The highest mean percentage of sperm abnormalities was observed in the P3 group (0.75 mg/kg BW) at 32%. In contrast, the control group showed the lowest mean abnormality percentage, with only 12%. Regarding the percentage of normal spermatozoa, the highest mean was found in the control group. Normality and homogeneity tests, followed by One-Way ANOVA and Least Significant Difference (LSD) tests, were performed on the data. The one-way ANOVA test indicated a significant difference among treatment groups for the percentage of both normal and abnormal spermatozoa. Based on the reported mean ± standard deviation values and six animals per group, the estimated ANOVA result for normal spermatozoa was F(3,20) = 55.29, p < 0.001, η² = 0.892, indicating a very large treatment effect. The 95% confidence intervals for normal spermatozoa were 86.26–90.40% for the control group, 85.12–88.88% for P1, 80.96–86.38% for P2, and 62.82–73.18% for P3. For abnormal spermatozoa, the estimated ANOVA result was F(3,20) = 64.00, p < 0.001, η² = 0.906, also indicating a very large treatment effect. The 95% confidence intervals for abnormal spermatozoa were 10.01–13.99% for the control group, 11.12–14.88% for P1, 13.29–16.37% for P2, and 26.82–37.18% for P3. Because p-values should not be reported as 0.000, very small p-values displayed by IBM SPSS Statistics as 0.000 are reported as p < 0.001.

As shown in Table 2, significant differences were found among treatments in both normal and abnormal spermatozoa percentages. In the normal spermatozoa category, P3 (68.00 ± 4.94%) showed the lowest percentage compared with the control (88.33 ± 1.97%), P1 (87.00 ± 1.79%), and P2 (83.67 ± 2.58%). Conversely, abnormal spermatozoa were highest in P3 (32.00 ± 4.94%) compared with the control (12.00 ± 1.90%), P1 (13.00 ± 1.79%), and P2 (14.83 ± 1.47%). These findings indicate that the highest dose of stigmasterol was associated with a marked shift from normal to abnormal sperm morphology.

Based on the measurements of sperm length and width, the mean head length was 6.21 μm, the neck length was 9.4 μm, and the tail length was 160 μm ( Table 2). The mean width of the spermatozoa was 1.49 μm for the head, 1.31 μm for the neck, and 0.877 μm for the tail. The results showed that the average dimensions of spermatozoa in male rats after administration of P. indica stigmasterol differed significantly between the treatment groups compared to the control group. The P3 group, which received the 0.75 mg/kg BW dose, demonstrated the most pronounced reduction in sperm size.

In silico target prediction and network analysis

Computational analysis predicted 76 proteins as potential targets of stigmasterol, including AR, FSHR, ESR1, EGFR, AKT1, TNF, and IL6. Among these, 45 proteins overlapped with spermatogenesis-related proteins based on database annotation, as seen in Figure 3A. Functional enrichment using DAVID identified biological processes related to male gonad development, negative regulation of cell population proliferation, inflammatory response, and regulation of inflammatory response ( Table 3).

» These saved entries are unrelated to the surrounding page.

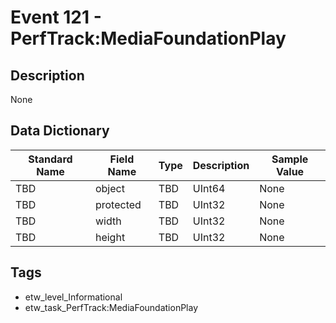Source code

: # Event 121 - PerfTrack:MediaFoundationPlay

## Description
None

## Data Dictionary
|Standard Name|Field Name|Type|Description|Sample Value|
|---|---|---|---|---|
|TBD|object|TBD|UInt64|None|None|
|TBD|protected|TBD|UInt32|None|None|
|TBD|width|TBD|UInt32|None|None|
|TBD|height|TBD|UInt32|None|None|

## Tags
* etw_level_Informational
* etw_task_PerfTrack:MediaFoundationPlay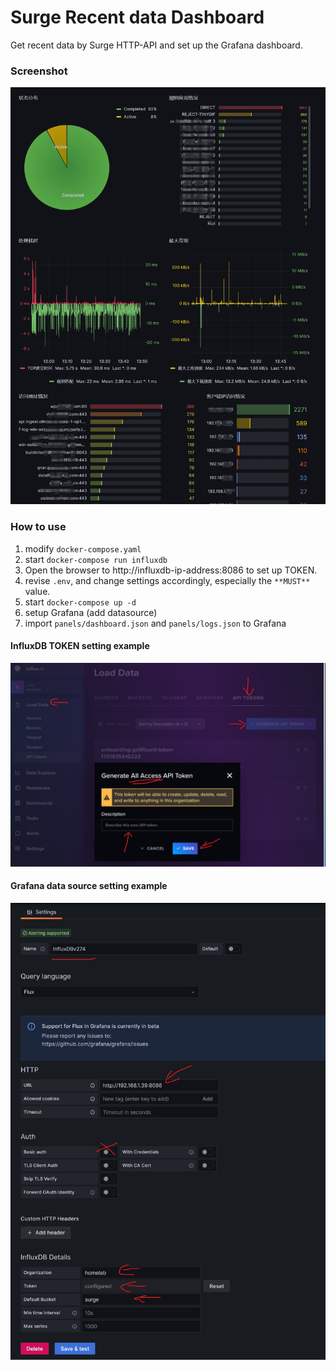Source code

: # Surge Recent data Dashboard

Get recent data by Surge HTTP-API and set up the Grafana dashboard. 

### Screenshot

![screenshot](./screenshot/screenshot.jpg)

### How to use

1. modify `docker-compose.yaml` 
2. start `docker-compose run influxdb`
3. Open the browser to http://influxdb-ip-address:8086 to set up TOKEN.
4. revise `.env`, and change settings accordingly, especially the `**MUST**` value. 
4. start `docker-compose up -d`
5. setup Grafana (add datasource)
6. import `panels/dashboard.json` and `panels/logs.json` to Grafana


#### InfluxDB TOKEN setting example

![screenshot](./screenshot/TOKEN.jpeg)


#### Grafana data source setting example

![screenshot](./screenshot/datasource.jpeg)



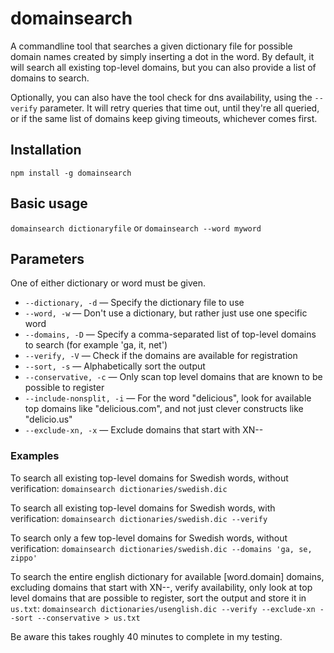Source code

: # domainsearch

A commandline tool that searches a given dictionary file for possible domain
names created by simply inserting a dot in the word. By default, it will search
all existing top-level domains, but you can also provide a list of domains to
search.

Optionally, you can also have the tool check for dns availability, using the
`--verify` parameter. It will retry queries that time out, until they're all
queried, or if the same list of domains keep giving timeouts, whichever comes
first.

## Installation
`npm install -g domainsearch`

## Basic usage
`domainsearch dictionaryfile` or `domainsearch --word myword`

## Parameters

One of either dictionary or word must be given.

- `--dictionary, -d` — Specify the dictionary file to use
- `--word, -w` — Don't use a dictionary, but rather just use one specific word
- `--domains, -D` — Specify a comma-separated list of top-level domains to search (for example 'ga, it, net')
- `--verify, -V` — Check if the domains are available for registration
- `--sort, -s` — Alphabetically sort the output
- `--conservative, -c` — Only scan top level domains that are known to be possible to register
- `--include-nonsplit, -i` — For the word "delicious", look for available top domains like "delicious.com", and not just clever constructs like "delicio.us"
- `--exclude-xn, -x` — Exclude domains that start with XN--

### Examples
To search all existing top-level domains for Swedish words, without verification:
`domainsearch dictionaries/swedish.dic`

To search all existing top-level domains for Swedish words, with verification:
`domainsearch dictionaries/swedish.dic --verify`

To search only a few top-level domains for Swedish words, without verification:
`domainsearch dictionaries/swedish.dic --domains 'ga, se, zippo'`

To search the entire english dictionary for available [word.domain] domains,
excluding domains that start with XN--, verify availability, only look at top level
domains that are possible to register, sort the output and store it in `us.txt`:
`domainsearch dictionaries/usenglish.dic --verify --exclude-xn --sort --conservative > us.txt`

Be aware this takes roughly 40 minutes to complete in my testing.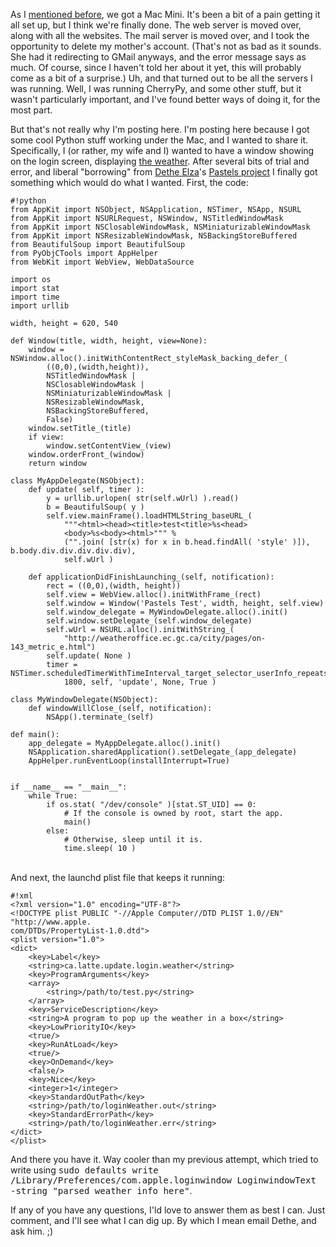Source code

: <!--
.. title: Snakes on an Apple!
.. date: 2006-08-24 22:23:00
.. author: Blake Winton
.. tags: mac
-->

As I <a href="http://weblog.latte.ca/firstpost.html">mentioned
before</a>, we got a Mac Mini.  It's been a bit of a pain getting it all
set up, but I think we're finally done.  The web server is moved over,
along with all the websites.  The mail server is moved over, and I took
the opportunity to delete my mother's account.  (That's not as bad as it
sounds.  She had it redirecting to GMail anyways, and the error message
says as much.  Of course, since I haven't told her about it yet, this
will probably come as a bit of a surprise.)  Uh, and that turned out to
be all the servers I was running.  Well, I was running CherryPy, and
some other stuff, but it wasn't particularly important, and I've found
better ways of doing it, for the most part.

But that's not really why I'm posting here.  I'm posting here because
I got some cool Python stuff working under the Mac, and I wanted to
share it.  Specifically, I (or rather, my wife and I) wanted to have a
window showing on the login screen, displaying <a
href="http://weatheroffice.ec.gc.ca/city/pages/on-143_metric_e.html">the
weather</a>.  After several bits of trial and error, and liberal
"borrowing" from <a href="http://livingcode.org/">Dethe Elza</a>'s <a
href="http://livingcode.org/project/pastels/">Pastels project</a> I
finally got something which would do what I wanted.  First, the code:

    #!python
    from AppKit import NSObject, NSApplication, NSTimer, NSApp, NSURL
    from AppKit import NSURLRequest, NSWindow, NSTitledWindowMask
    from AppKit import NSClosableWindowMask, NSMiniaturizableWindowMask
    from AppKit import NSResizableWindowMask, NSBackingStoreBuffered
    from BeautifulSoup import BeautifulSoup
    from PyObjCTools import AppHelper
    from WebKit import WebView, WebDataSource
    
    import os
    import stat
    import time
    import urllib
    
    width, height = 620, 540
    
    def Window(title, width, height, view=None):
        window = NSWindow.alloc().initWithContentRect_styleMask_backing_defer_(
            ((0,0),(width,height)),
            NSTitledWindowMask |
            NSClosableWindowMask | 
            NSMiniaturizableWindowMask |
            NSResizableWindowMask,
            NSBackingStoreBuffered,
            False)
        window.setTitle_(title)
        if view:
            window.setContentView_(view)
        window.orderFront_(window)
        return window
    
    class MyAppDelegate(NSObject):
        def update( self, timer ):
            y = urllib.urlopen( str(self.wUrl) ).read()
            b = BeautifulSoup( y )
            self.view.mainFrame().loadHTMLString_baseURL_(
                """<html><head><title>test<title>%s<head>
                <body>%s<body><html>""" %
                ("".join( [str(x) for x in b.head.findAll( 'style' )]), b.body.div.div.div.div.div),
                self.wUrl )
    
        def applicationDidFinishLaunching_(self, notification):
            rect = ((0,0),(width, height))
            self.view = WebView.alloc().initWithFrame_(rect)
            self.window = Window('Pastels Test', width, height, self.view)
            self.window_delegate = MyWindowDelegate.alloc().init()
            self.window.setDelegate_(self.window_delegate)
            self.wUrl = NSURL.alloc().initWithString_(
                "http://weatheroffice.ec.gc.ca/city/pages/on-143_metric_e.html")
            self.update( None )
            timer = NSTimer.scheduledTimerWithTimeInterval_target_selector_userInfo_repeats_(
                1800, self, 'update', None, True )
            
    class MyWindowDelegate(NSObject):
        def windowWillClose_(self, notification):
            NSApp().terminate_(self)
    
    def main():
        app_delegate = MyAppDelegate.alloc().init()
        NSApplication.sharedApplication().setDelegate_(app_delegate)   
        AppHelper.runEventLoop(installInterrupt=True)
    
    
    if __name__ == "__main__":
        while True:
            if os.stat( "/dev/console" )[stat.ST_UID] == 0:
                # If the console is owned by root, start the app.
                main()
            else:
                # Otherwise, sleep until it is.
                time.sleep( 10 )

<br/>
And next, the launchd plist file that keeps it running:

    #!xml
    <?xml version="1.0" encoding="UTF-8"?>
    <!DOCTYPE plist PUBLIC "-//Apple Computer//DTD PLIST 1.0//EN"
    "http://www.apple.
    com/DTDs/PropertyList-1.0.dtd">
    <plist version="1.0">
    <dict>  
        <key>Label</key>
        <string>ca.latte.update.login.weather</string>
        <key>ProgramArguments</key>
        <array> 
            <string>/path/to/test.py</string>
        </array>
        <key>ServiceDescription</key>
        <string>A program to pop up the weather in a box</string>
        <key>LowPriorityIO</key>
        <true/>
        <key>RunAtLoad</key>
        <true/>
        <key>OnDemand</key>
        <false/>
        <key>Nice</key>
        <integer>1</integer>
        <key>StandardOutPath</key>
        <string>/path/to/loginWeather.out</string>
        <key>StandardErrorPath</key>
        <string>/path/to/loginWeather.err</string>
    </dict>
    </plist>

And there you have it.  Way cooler than my previous attempt, which tried
to write using <tt>sudo defaults write
/Library/Preferences/com.apple.loginwindow LoginwindowText -string
"parsed weather info here"</tt>.

If any of you have any questions, I'ld love to answer them as best I
can. Just comment, and I'll see what I can dig up.  By which I mean
email Dethe, and ask him.  ;)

Network analysis revealed that EGFR, EPHA2, AKT1, SREBF2, IL6, and ESR1 had the highest degree and closeness centrality scores, indicating they may play central roles in stigmasterol’s mechanism. Functional enrichment using DAVID identified pathways related to male gonad development, negative regulation of cell proliferation, and inflammatory responses ( Table 4).

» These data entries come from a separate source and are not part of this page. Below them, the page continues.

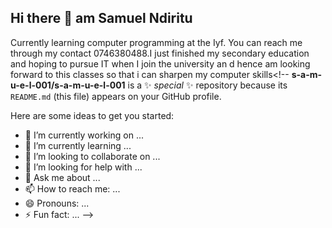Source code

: ## Hi there 👋 am Samuel Ndiritu 
Currently learning computer programming at the Iyf.
You can reach me through my contact 0746380488.I just finished my secondary education and hoping to pursue IT when I join the university an d hence am looking forward to this classes so that i can sharpen my computer skills<!--
**s-a-m-u-e-l-001/s-a-m-u-e-l-001** is a ✨ _special_ ✨ repository because its `README.md` (this file) appears on your GitHub profile.

Here are some ideas to get you started:

- 🔭 I’m currently working on ...
- 🌱 I’m currently learning ...
- 👯 I’m looking to collaborate on ...
- 🤔 I’m looking for help with ...
- 💬 Ask me about ...
- 📫 How to reach me: ...
- 😄 Pronouns: ...
- ⚡ Fun fact: ...
-->
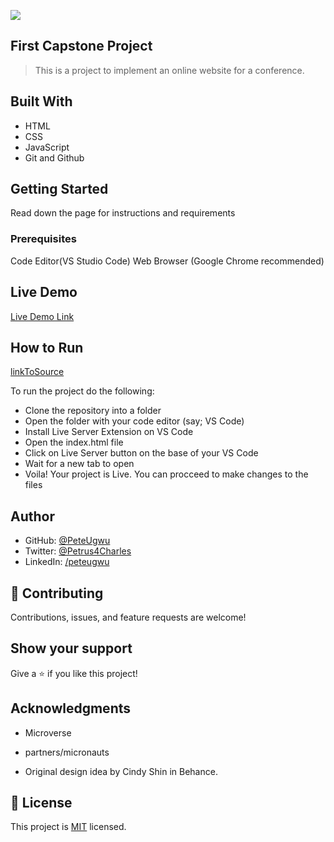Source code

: ![](https://img.shields.io/badge/Microverse-blueviolet)

## First Capstone Project

> This is a project to implement an online website for a conference.

## Built With

- HTML
- CSS
- JavaScript
- Git and Github

## Getting Started

Read down the page for instructions and requirements

### Prerequisites

Code Editor(VS Studio Code)
Web Browser (Google Chrome recommended)

## Live Demo

[Live Demo Link](https://peteugwu.github.io/Food-Drink-Conference/)

## How to Run

[linkToSource](https://github.com/PeteUgwu/Food-Drink-Conference)

To run the project do the following:

- Clone the repository into a folder
- Open the folder with your code editor (say; VS Code)
- Install Live Server Extension on VS Code
- Open the index.html file
- Click on Live Server button on the base of your VS Code
- Wait for a new tab to open
- Voila! Your project is Live. You can procceed to make changes to the files

## Author

- GitHub: [@PeteUgwu](https://github.com/PeteUgwu)
- Twitter: [@Petrus4Charles](https://twitter.com/Petrus4Charles)
- LinkedIn: [/peteugwu](https://www.linkedin.com/in/peteugwu)

## 🤝 Contributing

Contributions, issues, and feature requests are welcome!

## Show your support

Give a ⭐️ if you like this project!

## Acknowledgments

- Microverse
- partners/micronauts

- Original design idea by Cindy Shin in Behance.

## 📝 License

This project is [MIT](./LICENSE) licensed.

Figure 3. (A) Venn diagram of stigmasterol targets and spermatogenesis-related proteins. (B) Protein-protein interaction network.

Blue nodes: stigmasterol targets; orange circles: spermatogenesis-related direct targets; orange squares: indirect targets.

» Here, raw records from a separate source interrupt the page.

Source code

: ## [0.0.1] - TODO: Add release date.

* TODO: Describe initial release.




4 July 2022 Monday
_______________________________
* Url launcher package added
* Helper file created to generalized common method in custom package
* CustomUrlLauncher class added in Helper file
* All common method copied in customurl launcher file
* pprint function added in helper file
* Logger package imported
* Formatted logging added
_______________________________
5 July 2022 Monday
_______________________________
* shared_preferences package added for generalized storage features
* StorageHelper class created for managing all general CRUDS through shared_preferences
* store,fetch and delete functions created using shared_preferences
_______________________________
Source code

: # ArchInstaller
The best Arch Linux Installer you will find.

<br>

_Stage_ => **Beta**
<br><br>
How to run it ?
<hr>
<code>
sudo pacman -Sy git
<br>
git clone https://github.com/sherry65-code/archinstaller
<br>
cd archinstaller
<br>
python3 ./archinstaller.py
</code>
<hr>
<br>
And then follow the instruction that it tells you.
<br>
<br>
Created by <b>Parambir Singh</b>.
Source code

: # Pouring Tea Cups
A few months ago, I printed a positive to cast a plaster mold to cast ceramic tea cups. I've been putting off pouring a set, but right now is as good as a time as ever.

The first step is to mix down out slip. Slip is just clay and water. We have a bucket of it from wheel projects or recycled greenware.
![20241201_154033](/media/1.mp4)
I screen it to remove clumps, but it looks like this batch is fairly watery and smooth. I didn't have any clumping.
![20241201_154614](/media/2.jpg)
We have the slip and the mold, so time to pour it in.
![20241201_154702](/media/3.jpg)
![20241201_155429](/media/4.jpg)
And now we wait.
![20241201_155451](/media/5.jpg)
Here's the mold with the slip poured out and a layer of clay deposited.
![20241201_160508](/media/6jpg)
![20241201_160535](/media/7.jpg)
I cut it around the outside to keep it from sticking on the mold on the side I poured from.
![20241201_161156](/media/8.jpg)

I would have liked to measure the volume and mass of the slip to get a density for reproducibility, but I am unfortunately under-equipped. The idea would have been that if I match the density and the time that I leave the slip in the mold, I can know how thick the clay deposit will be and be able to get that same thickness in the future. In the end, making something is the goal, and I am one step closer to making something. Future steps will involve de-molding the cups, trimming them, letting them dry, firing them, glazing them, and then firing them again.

Because the STRING and DAVID analyses were performed using human protein annotations, these findings should be interpreted as predictive and hypothesis-generating. They suggest possible molecular networks that may be relevant to stigmasterol exposure, but they do not prove that the same molecular changes occurred in rat testicular tissue. Molecular docking, reproductive transcriptomic comparison, and experimental validation of target proteins were not performed in the present study.